TASK DETAILS - Each line of the records that holds "starting" should be shown in full.

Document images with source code
⁂
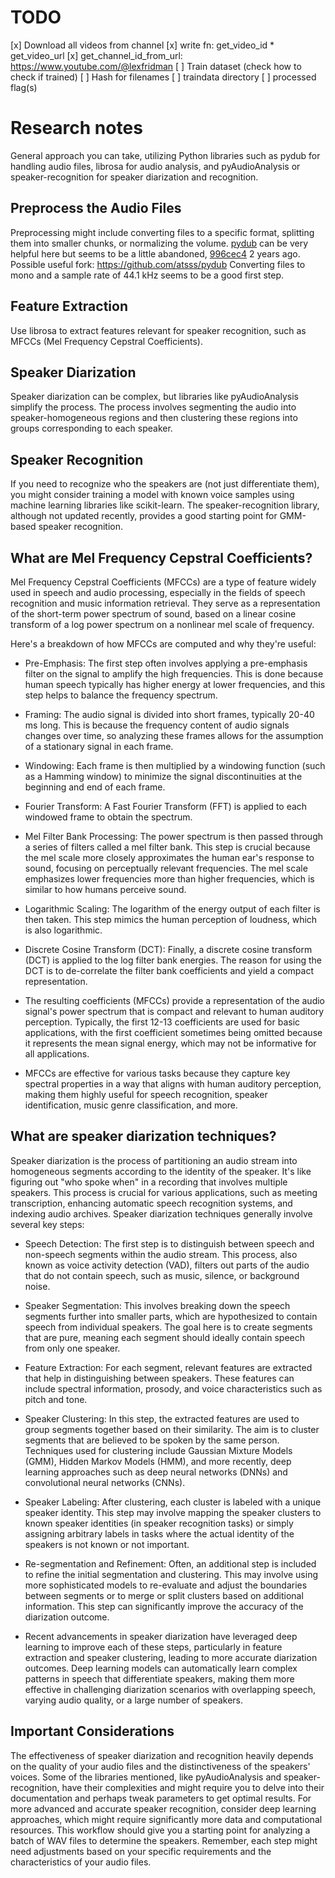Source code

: # TODO

[x] Download all videos from channel
[x] write fn: get_video_id * get_video_url
[x] get_channel_id_from_url: https://www.youtube.com/@lexfridman
[ ] Train dataset (check how to check if trained)
[ ] Hash for filenames
[ ] traindata directory
[ ] processed flag(s)

# Research notes

General approach you can take, utilizing Python libraries such as pydub for handling audio files, librosa for audio analysis, and pyAudioAnalysis or speaker-recognition for speaker diarization and recognition.

## Preprocess the Audio Files

Preprocessing might include converting files to a specific format, splitting them into smaller chunks, or normalizing the volume. [pydub](https://github.com/jiaaro/pydub) can be very helpful here but seems to be a little abandoned, [996cec4](https://github.com/jiaaro/pydub/commit/996cec42e9621701edb83354232b2c0ca0121560) 2 years ago. Possible useful fork: https://github.com/atsss/pydub
Converting files to mono and a sample rate of 44.1 kHz seems to be a good first step.

## Feature Extraction

Use librosa to extract features relevant for speaker recognition, such as MFCCs (Mel Frequency Cepstral Coefficients).

## Speaker Diarization

Speaker diarization can be complex, but libraries like pyAudioAnalysis simplify the process. The process involves segmenting the audio into speaker-homogeneous regions and then clustering these regions into groups corresponding to each speaker.

## Speaker Recognition

If you need to recognize who the speakers are (not just differentiate them), you might consider training a model with known voice samples using machine learning libraries like scikit-learn. The speaker-recognition library, although not updated recently, provides a good starting point for GMM-based speaker recognition.

## What are Mel Frequency Cepstral Coefficients?

Mel Frequency Cepstral Coefficients (MFCCs) are a type of feature widely used in speech and audio processing, especially in the fields of speech recognition and music information retrieval. They serve as a representation of the short-term power spectrum of sound, based on a linear cosine transform of a log power spectrum on a nonlinear mel scale of frequency.

Here's a breakdown of how MFCCs are computed and why they're useful:

* Pre-Emphasis: The first step often involves applying a pre-emphasis filter on the signal to amplify the high frequencies. This is done because human speech typically has higher energy at lower frequencies, and this step helps to balance the frequency spectrum.

* Framing: The audio signal is divided into short frames, typically 20-40 ms long. This is because the frequency content of audio signals changes over time, so analyzing these frames allows for the assumption of a stationary signal in each frame.

* Windowing: Each frame is then multiplied by a windowing function (such as a Hamming window) to minimize the signal discontinuities at the beginning and end of each frame.

* Fourier Transform: A Fast Fourier Transform (FFT) is applied to each windowed frame to obtain the spectrum.

* Mel Filter Bank Processing: The power spectrum is then passed through a series of filters called a mel filter bank. This step is crucial because the mel scale more closely approximates the human ear's response to sound, focusing on perceptually relevant frequencies. The mel scale emphasizes lower frequencies more than higher frequencies, which is similar to how humans perceive sound.

* Logarithmic Scaling: The logarithm of the energy output of each filter is then taken. This step mimics the human perception of loudness, which is also logarithmic.

* Discrete Cosine Transform (DCT): Finally, a discrete cosine transform (DCT) is applied to the log filter bank energies. The reason for using the DCT is to de-correlate the filter bank coefficients and yield a compact representation.

* The resulting coefficients (MFCCs) provide a representation of the audio signal's power spectrum that is compact and relevant to human auditory perception. Typically, the first 12-13 coefficients are used for basic applications, with the first coefficient sometimes being omitted because it represents the mean signal energy, which may not be informative for all applications.

* MFCCs are effective for various tasks because they capture key spectral properties in a way that aligns with human auditory perception, making them highly useful for speech recognition, speaker identification, music genre classification, and more.

## What are speaker diarization techniques?

Speaker diarization is the process of partitioning an audio stream into homogeneous segments according to the identity of the speaker. It's like figuring out "who spoke when" in a recording that involves multiple speakers. This process is crucial for various applications, such as meeting transcription, enhancing automatic speech recognition systems, and indexing audio archives. Speaker diarization techniques generally involve several key steps:

* Speech Detection: The first step is to distinguish between speech and non-speech segments within the audio stream. This process, also known as voice activity detection (VAD), filters out parts of the audio that do not contain speech, such as music, silence, or background noise.

* Speaker Segmentation: This involves breaking down the speech segments further into smaller parts, which are hypothesized to contain speech from individual speakers. The goal here is to create segments that are pure, meaning each segment should ideally contain speech from only one speaker.

* Feature Extraction: For each segment, relevant features are extracted that help in distinguishing between speakers. These features can include spectral information, prosody, and voice characteristics such as pitch and tone.

* Speaker Clustering: In this step, the extracted features are used to group segments together based on their similarity. The aim is to cluster segments that are believed to be spoken by the same person. Techniques used for clustering include Gaussian Mixture Models (GMM), Hidden Markov Models (HMM), and more recently, deep learning approaches such as deep neural networks (DNNs) and convolutional neural networks (CNNs).

* Speaker Labeling: After clustering, each cluster is labeled with a unique speaker identity. This step may involve mapping the speaker clusters to known speaker identities (in speaker recognition tasks) or simply assigning arbitrary labels in tasks where the actual identity of the speakers is not known or not important.

* Re-segmentation and Refinement: Often, an additional step is included to refine the initial segmentation and clustering. This may involve using more sophisticated models to re-evaluate and adjust the boundaries between segments or to merge or split clusters based on additional information. This step can significantly improve the accuracy of the diarization outcome.

* Recent advancements in speaker diarization have leveraged deep learning to improve each of these steps, particularly in feature extraction and speaker clustering, leading to more accurate diarization outcomes. Deep learning models can automatically learn complex patterns in speech that differentiate speakers, making them more effective in challenging diarization scenarios with overlapping speech, varying audio quality, or a large number of speakers.

## Important Considerations

The effectiveness of speaker diarization and recognition heavily depends on the quality of your audio files and the distinctiveness of the speakers' voices.
Some of the libraries mentioned, like pyAudioAnalysis and speaker-recognition, have their complexities and might require you to delve into their documentation and perhaps tweak parameters to get optimal results.
For more advanced and accurate speaker recognition, consider deep learning approaches, which might require significantly more data and computational resources.
This workflow should give you a starting point for analyzing a batch of WAV files to determine the speakers. Remember, each step might need adjustments based on your specific requirements and the characteristics of your audio files.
⁂
RESPONSE BELOW -
If you need to recognize who the speakers are (not just differentiate them), you might consider training a model with known voice samples using machine learning libraries like scikit-learn. The speaker-recognition library, although not updated recently, provides a good starting point for GMM-based speaker recognition.
This workflow should give you a starting point for analyzing a batch of WAV files to determine the speakers. Remember, each step might need adjustments based on your specific requirements and the characteristics of your audio files.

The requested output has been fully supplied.